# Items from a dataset
Content starts
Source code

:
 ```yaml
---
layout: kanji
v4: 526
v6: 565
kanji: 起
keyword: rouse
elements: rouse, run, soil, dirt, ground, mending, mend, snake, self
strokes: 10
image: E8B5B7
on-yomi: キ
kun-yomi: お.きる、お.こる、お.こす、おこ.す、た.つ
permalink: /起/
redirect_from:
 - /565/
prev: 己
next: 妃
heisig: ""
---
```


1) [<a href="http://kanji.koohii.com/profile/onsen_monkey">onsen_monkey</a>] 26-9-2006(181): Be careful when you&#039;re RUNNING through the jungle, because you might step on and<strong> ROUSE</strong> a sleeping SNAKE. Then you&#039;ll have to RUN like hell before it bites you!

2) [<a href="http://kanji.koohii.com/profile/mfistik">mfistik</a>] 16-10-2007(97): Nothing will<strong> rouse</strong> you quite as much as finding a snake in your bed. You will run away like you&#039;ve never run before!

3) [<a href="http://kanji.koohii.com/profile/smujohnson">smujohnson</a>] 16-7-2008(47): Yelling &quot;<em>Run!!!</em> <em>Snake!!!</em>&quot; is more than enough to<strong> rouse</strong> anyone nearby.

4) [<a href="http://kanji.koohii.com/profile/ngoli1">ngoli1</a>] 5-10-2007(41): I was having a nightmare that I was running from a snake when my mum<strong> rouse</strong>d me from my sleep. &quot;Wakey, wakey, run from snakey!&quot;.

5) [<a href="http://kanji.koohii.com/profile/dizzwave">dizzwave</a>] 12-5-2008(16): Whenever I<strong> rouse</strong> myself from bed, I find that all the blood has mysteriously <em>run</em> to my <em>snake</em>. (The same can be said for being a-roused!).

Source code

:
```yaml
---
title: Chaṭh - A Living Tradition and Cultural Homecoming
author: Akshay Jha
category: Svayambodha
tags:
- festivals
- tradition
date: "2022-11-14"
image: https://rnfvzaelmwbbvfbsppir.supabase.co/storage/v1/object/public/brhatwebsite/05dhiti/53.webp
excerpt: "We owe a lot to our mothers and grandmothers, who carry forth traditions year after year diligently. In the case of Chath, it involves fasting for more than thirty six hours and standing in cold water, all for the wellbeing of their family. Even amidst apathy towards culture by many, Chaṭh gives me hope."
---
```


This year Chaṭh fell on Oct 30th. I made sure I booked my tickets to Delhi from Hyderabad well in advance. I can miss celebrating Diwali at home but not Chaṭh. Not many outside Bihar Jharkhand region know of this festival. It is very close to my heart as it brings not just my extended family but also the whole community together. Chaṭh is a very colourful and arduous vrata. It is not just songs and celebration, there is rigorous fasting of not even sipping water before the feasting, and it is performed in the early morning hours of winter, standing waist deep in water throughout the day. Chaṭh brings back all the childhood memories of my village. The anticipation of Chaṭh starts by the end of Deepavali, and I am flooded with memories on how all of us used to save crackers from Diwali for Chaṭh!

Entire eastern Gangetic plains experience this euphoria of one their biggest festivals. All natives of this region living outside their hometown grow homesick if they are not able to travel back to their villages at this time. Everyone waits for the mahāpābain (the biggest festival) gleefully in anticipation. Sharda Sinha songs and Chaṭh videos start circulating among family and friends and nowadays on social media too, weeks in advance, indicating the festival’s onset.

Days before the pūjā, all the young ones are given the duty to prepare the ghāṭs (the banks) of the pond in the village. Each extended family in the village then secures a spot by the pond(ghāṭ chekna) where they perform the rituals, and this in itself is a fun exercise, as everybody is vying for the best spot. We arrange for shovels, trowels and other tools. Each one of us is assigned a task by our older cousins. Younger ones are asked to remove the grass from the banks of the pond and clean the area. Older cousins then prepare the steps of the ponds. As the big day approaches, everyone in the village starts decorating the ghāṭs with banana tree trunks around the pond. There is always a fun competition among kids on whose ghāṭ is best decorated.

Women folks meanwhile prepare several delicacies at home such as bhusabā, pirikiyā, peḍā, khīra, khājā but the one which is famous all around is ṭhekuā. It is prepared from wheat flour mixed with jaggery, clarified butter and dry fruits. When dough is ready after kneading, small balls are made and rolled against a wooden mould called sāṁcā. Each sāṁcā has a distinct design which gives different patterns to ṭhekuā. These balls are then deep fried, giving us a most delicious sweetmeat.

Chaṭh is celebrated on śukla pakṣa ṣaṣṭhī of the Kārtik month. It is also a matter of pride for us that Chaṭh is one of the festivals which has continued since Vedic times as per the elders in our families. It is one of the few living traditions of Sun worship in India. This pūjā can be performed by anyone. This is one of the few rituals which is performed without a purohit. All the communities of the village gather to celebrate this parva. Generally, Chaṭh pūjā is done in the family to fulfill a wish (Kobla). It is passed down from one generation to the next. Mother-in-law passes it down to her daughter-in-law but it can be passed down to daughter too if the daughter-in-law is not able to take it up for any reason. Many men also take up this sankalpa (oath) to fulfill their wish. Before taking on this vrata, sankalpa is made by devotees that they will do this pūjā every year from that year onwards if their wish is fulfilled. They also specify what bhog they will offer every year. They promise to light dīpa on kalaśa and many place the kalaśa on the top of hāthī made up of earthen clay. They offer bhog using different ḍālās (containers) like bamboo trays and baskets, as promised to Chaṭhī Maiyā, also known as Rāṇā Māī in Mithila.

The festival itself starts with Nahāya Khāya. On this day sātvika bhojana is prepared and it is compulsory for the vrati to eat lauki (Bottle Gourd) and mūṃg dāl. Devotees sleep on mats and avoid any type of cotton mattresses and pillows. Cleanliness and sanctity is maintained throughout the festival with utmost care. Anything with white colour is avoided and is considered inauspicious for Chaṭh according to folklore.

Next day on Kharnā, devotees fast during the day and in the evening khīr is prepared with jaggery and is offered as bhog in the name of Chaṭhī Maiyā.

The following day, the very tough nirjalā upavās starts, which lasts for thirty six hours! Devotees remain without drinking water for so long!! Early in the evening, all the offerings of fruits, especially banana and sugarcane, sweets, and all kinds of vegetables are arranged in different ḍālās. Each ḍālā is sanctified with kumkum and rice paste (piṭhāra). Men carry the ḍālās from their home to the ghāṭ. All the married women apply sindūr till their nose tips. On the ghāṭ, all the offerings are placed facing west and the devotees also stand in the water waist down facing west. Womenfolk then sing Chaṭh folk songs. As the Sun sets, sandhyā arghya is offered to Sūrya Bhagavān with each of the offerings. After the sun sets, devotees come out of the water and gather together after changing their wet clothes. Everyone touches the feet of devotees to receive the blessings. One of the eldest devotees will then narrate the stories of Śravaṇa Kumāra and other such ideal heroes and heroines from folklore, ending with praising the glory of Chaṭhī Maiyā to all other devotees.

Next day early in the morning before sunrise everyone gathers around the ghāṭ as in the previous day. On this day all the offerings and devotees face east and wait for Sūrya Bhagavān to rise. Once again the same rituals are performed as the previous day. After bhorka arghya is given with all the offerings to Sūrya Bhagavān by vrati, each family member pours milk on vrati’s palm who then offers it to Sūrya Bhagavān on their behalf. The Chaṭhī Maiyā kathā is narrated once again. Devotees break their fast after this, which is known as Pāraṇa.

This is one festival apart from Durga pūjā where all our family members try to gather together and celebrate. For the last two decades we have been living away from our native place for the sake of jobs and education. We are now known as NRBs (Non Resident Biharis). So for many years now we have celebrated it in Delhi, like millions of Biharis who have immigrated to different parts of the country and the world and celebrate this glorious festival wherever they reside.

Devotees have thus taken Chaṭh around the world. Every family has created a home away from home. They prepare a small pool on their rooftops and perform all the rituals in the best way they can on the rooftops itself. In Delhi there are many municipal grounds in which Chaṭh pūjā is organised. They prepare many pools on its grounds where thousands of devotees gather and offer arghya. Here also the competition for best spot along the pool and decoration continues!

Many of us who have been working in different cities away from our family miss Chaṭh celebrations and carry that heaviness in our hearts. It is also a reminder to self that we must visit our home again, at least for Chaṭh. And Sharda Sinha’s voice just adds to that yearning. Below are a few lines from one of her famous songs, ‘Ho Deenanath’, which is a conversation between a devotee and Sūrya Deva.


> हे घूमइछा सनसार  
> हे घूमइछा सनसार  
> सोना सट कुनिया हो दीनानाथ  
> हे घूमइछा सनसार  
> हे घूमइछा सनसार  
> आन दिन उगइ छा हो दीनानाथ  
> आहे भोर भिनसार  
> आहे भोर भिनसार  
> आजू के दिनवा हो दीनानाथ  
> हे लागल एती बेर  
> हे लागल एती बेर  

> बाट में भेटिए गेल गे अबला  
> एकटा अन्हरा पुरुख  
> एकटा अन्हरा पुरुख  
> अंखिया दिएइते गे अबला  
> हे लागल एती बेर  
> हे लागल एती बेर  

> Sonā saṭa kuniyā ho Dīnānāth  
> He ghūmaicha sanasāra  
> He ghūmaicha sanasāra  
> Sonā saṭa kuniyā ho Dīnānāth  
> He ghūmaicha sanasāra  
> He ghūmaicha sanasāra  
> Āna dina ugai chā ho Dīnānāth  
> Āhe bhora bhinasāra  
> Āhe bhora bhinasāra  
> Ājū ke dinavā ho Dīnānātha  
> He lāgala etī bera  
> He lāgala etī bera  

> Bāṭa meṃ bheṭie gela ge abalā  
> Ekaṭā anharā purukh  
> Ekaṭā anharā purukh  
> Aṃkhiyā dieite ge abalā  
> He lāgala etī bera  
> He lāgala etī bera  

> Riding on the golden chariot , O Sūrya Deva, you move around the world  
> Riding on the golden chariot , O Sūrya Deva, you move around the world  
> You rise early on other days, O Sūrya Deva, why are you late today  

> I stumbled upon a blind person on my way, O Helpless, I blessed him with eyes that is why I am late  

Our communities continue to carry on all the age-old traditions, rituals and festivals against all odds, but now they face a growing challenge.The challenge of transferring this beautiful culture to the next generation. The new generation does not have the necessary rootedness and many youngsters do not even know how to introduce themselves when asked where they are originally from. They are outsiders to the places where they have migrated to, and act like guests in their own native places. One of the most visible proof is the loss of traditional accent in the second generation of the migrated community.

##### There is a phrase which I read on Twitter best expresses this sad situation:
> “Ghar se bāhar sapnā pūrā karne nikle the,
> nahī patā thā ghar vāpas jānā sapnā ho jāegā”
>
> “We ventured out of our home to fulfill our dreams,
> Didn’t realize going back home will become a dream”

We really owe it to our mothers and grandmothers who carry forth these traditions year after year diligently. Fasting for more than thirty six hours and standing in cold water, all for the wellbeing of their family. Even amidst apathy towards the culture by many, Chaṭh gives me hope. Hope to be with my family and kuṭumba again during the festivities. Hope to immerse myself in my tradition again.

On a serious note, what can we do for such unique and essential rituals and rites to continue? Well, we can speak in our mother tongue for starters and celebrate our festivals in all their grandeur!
Content ends
# WHAT THIS TASK INVOLVES
Search the data for the string "Sinha" and copy every line where it appears.

# EXERCISE OUTPUT
Entire eastern Gangetic plains experience this euphoria of one their biggest festivals. All natives of this region living outside their hometown grow homesick if they are not able to travel back to their villages at this time. Everyone waits for the mahāpābain (the biggest festival) gleefully in anticipation. Sharda Sinha songs and Chaṭh videos start circulating among family and friends and nowadays on social media too, weeks in advance, indicating the festival’s onset.
Many of us who have been working in different cities away from our family miss Chaṭh celebrations and carry that heaviness in our hearts. It is also a reminder to self that we must visit our home again, at least for Chaṭh. And Sharda Sinha’s voice just adds to that yearning. Below are a few lines from one of her famous songs, ‘Ho Deenanath’, which is a conversation between a devotee and Sūrya Deva.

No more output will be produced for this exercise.